Com a decisão, o novo ministro da Justiça do país, Ronald Lamola, será o responsável por decidir se o ex-ministro das Finanças moçambicano será extraditado para Moçambique ou para os Estados Unidos da América.
Em entrevista à DW África, a coordenadora do Fórum de Monitoria do Orçamento, Denise Namburete, fez uma avaliação da decisão tomada pela Corte sul-africana.
Caso Chang: "Chance de um julgamento em Moçambique ser justo é nula"
DW África: Como a senhora avalia a decisão do Tribunal sulafricano?
Denise Namburete (DN): Bastante positiva. Ficamos bastante satisfeitos com o facto de o Tribunal Superior sul-africano ter acolhido a petição do FMO ao solicitar o anulamento da decisão do ex-ministro da Justiça sul-africana. Então, estamos bastante esperançosos para perceber qual será a decisão do atual ministro da Justiça, Ronald Lamola.
DW África: O Fórum de Monitoria do Orçamento tinha apresentado um recurso ao Tribunal em julho de 2019. Qual foi o motivo desse pedido?
DN: Foi um pedido de anulação da decisão do antigo ministro, solicitando ao tribunal para que tome uma decisão informada pela lei e não por influência política. A nossa expetativa é que, agora, o ministro possa tomar uma decisão alinhada à Lei da Extradição.
DW África: E quais são agora as expetativas?
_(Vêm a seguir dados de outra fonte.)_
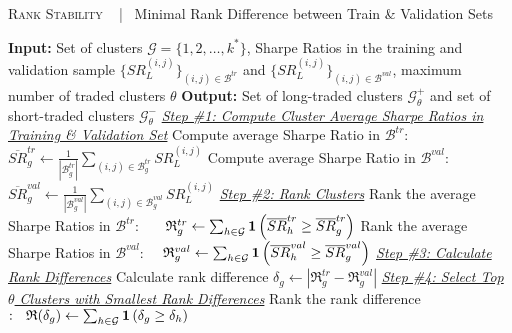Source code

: \begin{algorithm}[H]
\caption{
\textsc{Rank Stability}
~ |~
{{Minimal Rank Difference between Train \& Validation Sets}
}}
\label{alg:rank_stability}
\begin{algorithmic}[1]
\mx 
\State \textbf{Input:} Set of clusters $\mathcal{G} = \{1, 2, \ldots, k^*\}$, Sharpe Ratios in the training and validation sample $\{SR_L^{(i,j)}\}_{(i,j)\in \mathcal B^{tr}}$ and $\{SR_L^{(i,j)}\}_{(i,j)\in \mathcal B^{val}}$, maximum number of traded clusters $\theta$
\mx 
\State \textbf{Output:} Set of long-traded clusters $\mathcal{G}_{\theta}^{+}$ and set of short-traded clusters $\mathcal{G}_{\theta}^{-}$
\mx
\Statex \underline{\textit{Step \#1: Compute Cluster Average Sharpe Ratios in Training \& Validation Set}}
    \State Compute average Sharpe Ratio in $\mathcal B^{tr}:$ ~~
$
\overline{S R}_g^{tr} \leftarrow \frac{1}{|\mathcal{B}_g^{tr} |} \sum_{(i,j) \in \mathcal{B}_g^{tr}} S R_{{{L}}}^{(i,j)}
$
    \State Compute average Sharpe Ratio in $\mathcal B^{val}:$ ~
$
\overline{S R}_g^{val} \leftarrow \frac{1}{|\mathcal{B}_g^{val} |} \sum_{(i,j) \in \mathcal{B}_g^{val}} S R_{{{L}}}^{(i,j)}
$
\EndFor
\mx
\Statex \underline{\textit{Step \#2: Rank Clusters}}
    \State Rank the average Sharpe Ratios in $\mathcal B^{tr}:$ ~~
$
\mathfrak{R}_g^{tr} \leftarrow  \sum_{h \in \mathcal{G}} 
\mathbf{1}\left(
\overline{S R}_h^{t r} \geq \overline{S R}_g^{t r} 
\right)
$
    \State Rank the average Sharpe Ratios in $\mathcal B^{val}:$ ~
$
\mathfrak{R}_g^{val} \leftarrow  \sum_{h \in \mathcal{G}} 
\mathbf{1}\left(
\overline{S R}_h^{val} \geq \overline{S R}_g^{val} 
\right)
$
\EndFor
\mx
\Statex \underline{\textit{Step \#3: Calculate Rank Differences}}
    \State Calculate rank difference $\delta_g \leftarrow | \mathfrak R_g^{tr} - \mathfrak R_g^{val} |$
\EndFor
\mx
\Statex \underline{\textit{Step \#4: Select Top $\theta$ Clusters with Smallest Rank Differences}}
\State Rank the rank difference $:~~ \mathfrak{R}(\delta_g) \leftarrow \sum_{h\in\mathcal{G}} \mathbf{1} \left( \delta_g \geq  \delta_h \right)$

\end{algorithmic}
\end{algorithm}
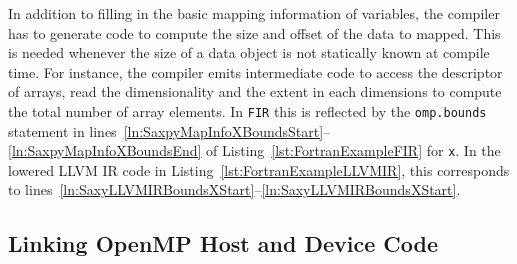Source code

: \documentclass[acmtog,natbib=false]{acmart}
\newcommand{\code}[1]{\texttt{#1}\xspace}
\begin{document}

In addition to filling in the basic mapping information of variables, the compiler has to generate code to compute the size and offset of the data to mapped.
This is needed whenever the size of a data object is not statically known at compile time.
For instance, the compiler emits intermediate code to access the descriptor of arrays, read the dimensionality and the extent in each dimensions to compute the total number of array elements.
In \code{FIR} this is reflected by the \code{omp.bounds} statement in lines~\ref{ln:SaxpyMapInfoXBoundsStart}--\ref{ln:SaxpyMapInfoXBoundsEnd} of Listing~\ref{lst:FortranExampleFIR} for \code{x}.
In the lowered LLVM \ac{IR} code in Listing~\ref{lst:FortranExampleLLVMIR}, this corresponds to lines~\ref{ln:SaxyLLVMIRBoundsXStart}--\ref{ln:SaxyLLVMIRBoundsXStart}.




\subsection{Linking OpenMP Host and Device Code}
\label{sec:LinkingOpenMPHostandDeviceCode}
\end{document}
DN: A lei é bastante clara em relação a isso. No caso Chang, o que nós percebemos, e o nosso argumento no recurso é que, na verdade, o pedido de extradição da Procuradoria-Geral da República [PGR] de Moçambique é o pedido de extradição de um suspeito e não de um acusado. Isso não tem cabimento legal. A Lei da Extradição é bastante clara e faz referência a indivíduos que tenham sido, efetivamente, acusados. E no caso de Manuel Chang não existe nenhuma acusação em Moçambique. Portanto, o pedido de extradição é para um suspeito e não para uma pessoa acusada. Daí que achamos que a ilegalidade no pedido da PGR fica cada vez mais evidente ao não apresentar aos moçambicanos uma acusação a respeito das violações de que Chang é acusado.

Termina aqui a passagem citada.